The company revealed yesterday that it had placed a US$7.5 million cap on the net cost of buying back shares from dissenting shareholders if the deal is approved.
Once that limit is exceeded, Fletcher has the right to back out of the purchase.
Fletcher chief executive Terry McFadgen said last night that exposing the company to unlimited minority buy-back costs would jeopardise the entire transaction.
Last month, Fletcher announced a plan to buy the Central North Island Forest from the receiver with the help of Citic, the investment arm of the Chinese Government.
Under the deal Citic, through subsidiary South East Asia Wood Industries (Seawi), will pay $413 million for a 35 per cent stake in Fletcher.
The remaining $880 million will be raised from the BNZ and HSBC banks.
A controversial side deal will buy out 17.8 per cent Fletcher shareholder Rubicon in exchange for assets valued at 37c a share, well above the market rate of 23c available to other minority shareholders.
The proposal prompted the resignation of Fletcher director Stephen Hurley, representing 7.6 per cent shareholder Xylem.
Shareholders Association chairman Bruce Sheppard also criticised the preferential treatment offered to Rubicon, and the influence Seawi would have on the Fletcher board.
He said shareholders "would have to be pretty silly" to vote for the plan.
Fletcher needs the approval of 75 per cent of shareholders for the deal to go ahead.
Corporate law allows shareholders voting against the deal to demand that Fletcher buy back their shares if the majority votes yes.
Although the price of such a buy back is not certain, it is possible that an arbitrator could insist Fletcher pay 37c a share - the same as offered to Rubicon.
Such an outcome would expose Fletcher to costs of tens of millions of dollars.
With costs like that, the CNIF purchase becomes a loss maker from the start.
Fletcher has therefore warned that excessive buy-back demands will probably scupper the deal.
The net cost refers to the difference between the buy-back price and the market price.
A US$7.5 million threshold and a 37c buy-back price means holders of a maximum of about 110 million shares could exercise buy-back rights.
Xylem holds more than 200 million shares.

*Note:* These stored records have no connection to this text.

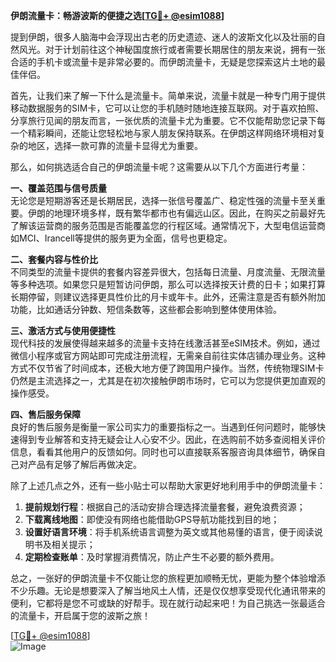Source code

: **伊朗流量卡：畅游波斯的便捷之选[[TG💪+ @esim1088](https://t.me/s/esim1088)]**

提到伊朗，很多人脑海中会浮现出古老的历史遗迹、迷人的波斯文化以及壮丽的自然风光。对于计划前往这个神秘国度旅行或者需要长期居住的朋友来说，拥有一张合适的手机卡或流量卡是非常必要的。而伊朗流量卡，无疑是您探索这片土地的最佳伴侣。

首先，让我们来了解一下什么是流量卡。简单来说，流量卡就是一种专门用于提供移动数据服务的SIM卡，它可以让您的手机随时随地连接互联网。对于喜欢拍照、分享旅行见闻的朋友而言，一张优质的流量卡尤为重要。它不仅能帮助您记录下每一个精彩瞬间，还能让您轻松地与家人朋友保持联系。在伊朗这样网络环境相对复杂的地区，选择一款可靠的流量卡显得尤为重要。

那么，如何挑选适合自己的伊朗流量卡呢？这需要从以下几个方面进行考量：

**一、覆盖范围与信号质量**  
无论您是短期游客还是长期居民，选择一张信号覆盖广、稳定性强的流量卡至关重要。伊朗的地理环境多样，既有繁华都市也有偏远山区。因此，在购买之前最好先了解该运营商的服务范围是否能覆盖您的行程区域。通常情况下，大型电信运营商如MCI、Irancell等提供的服务更为全面，信号也更稳定。

**二、套餐内容与性价比**  
不同类型的流量卡提供的套餐内容差异很大，包括每日流量、月度流量、无限流量等多种选项。如果您只是短暂访问伊朗，那么可以选择按天计费的日卡；如果打算长期停留，则建议选择更具性价比的月卡或年卡。此外，还需注意是否有额外附加功能，比如通话分钟数、短信条数等，这些都会影响到整体使用体验。

**三、激活方式与使用便捷性**  
现代科技的发展使得越来越多的流量卡支持在线激活甚至eSIM技术。例如，通过微信小程序或官方网站即可完成注册流程，无需亲自前往实体店铺办理业务。这种方式不仅节省了时间成本，还极大地方便了跨国用户操作。当然，传统物理SIM卡仍然是主流选择之一，尤其是在初次接触伊朗市场时，它可以为您提供更加直观的操作感受。

**四、售后服务保障**  
良好的售后服务是衡量一家公司实力的重要指标之一。当遇到任何问题时，能够快速得到专业解答和支持无疑会让人心安不少。因此，在选购前不妨多查阅相关评价信息，看看其他用户的反馈如何。同时也可以直接联系客服咨询具体细节，确保自己对产品有足够了解后再做决定。

除了上述几点之外，还有一些小贴士可以帮助大家更好地利用手中的伊朗流量卡：

1. **提前规划行程**：根据自己的活动安排合理选择流量套餐，避免浪费资源；
2. **下载离线地图**：即使没有网络也能借助GPS导航功能找到目的地；
3. **设置好语言环境**：将手机系统语言调整为英文或其他易懂的语言，便于阅读说明书及相关提示；
4. **定期检查账单**：及时掌握消费情况，防止产生不必要的额外费用。

总之，一张好的伊朗流量卡不仅能让您的旅程更加顺畅无忧，更能为整个体验增添不少乐趣。无论是想要深入了解当地风土人情，还是仅仅想享受现代化通讯带来的便利，它都将是您不可或缺的好帮手。现在就行动起来吧！为自己挑选一张最适合的流量卡，开启属于您的波斯之旅！

[[TG💪+ @esim1088](https://t.me/s/esim1088)]  
![Image](https://i.postimg.cc/4NQfJmqS/Snipaste-2025-05-13-00-14-12.png)
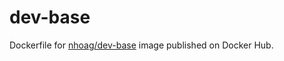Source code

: dev-base
========

Dockerfile for [nhoag/dev-base](https://registry.hub.docker.com/u/nhoag/dev-base/) image published on Docker Hub.
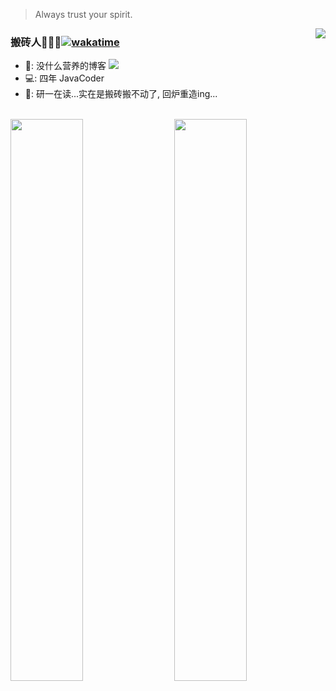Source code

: > Always trust your spirit.

<img align="right" src="https://github-readme-stats.vercel.app/api?username=wttch96&count_private=true&show_icons=true&hide=contribs&include_all_commits=true&theme=vue" />

### 搬砖人🧱🧱🧱[![wakatime](https://wakatime.com/badge/user/a9afa94f-c553-4629-b4b7-88cbcd06c9f1.svg)](https://wakatime.com/@a9afa94f-c553-4629-b4b7-88cbcd06c9f1)

- 📙: 没什么营养的博客 <a href="http://blog.wttch.com"><img src="https://img.shields.io/badge/🌱%20-我的博客-brightness.svg" /></a>
- 💻: 四年 JavaCoder
- 🏫: 研一在读...实在是搬砖搬不动了, 回炉重造ing...


<br/>

<img align="left" src="https://github-readme-stats.vercel.app/api/top-langs/?username=wttch96&layout=donut" style="width: 48%"/>

<img align="right" src="https://github-readme-stats.vercel.app/api/wakatime?username=wttch96&layout=compact" style="width: 48%"/>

The cap hands an effective veto to small shareholders, and Xylem in particular, but it also forces them to calculate carefully the potential cost to Fletcher of not buying the CNIF.
But while Fletcher was yesterday warning shareholders of the consequences of their actions, it was also conceding a major victory to shareholder activism.
In what is being hailed as one of the great triumphs of the Shareholders' Association, Citic has agreed that it will not be able to dominate the Fletcher board should it become a 35 per cent shareholder.
Sheppard made the deal public at the group's first annual meeting in Auckland yesterday.
He cited it as evidence of the association's success.
Seawi will be eligible for only two seats on the Fletcher board, which will have seven directors, soon reducing to six.
By agreeing not to vote on new directors, it is giving away rights that most other major shareholders of New Zealand companies have.
Sheppard said that in agreeing to limit its influence over Fletcher, Citic had set a precedent which he intended also to apply to US energy giant Edison, which owns 51 per cent of publicly listed Contact Energy.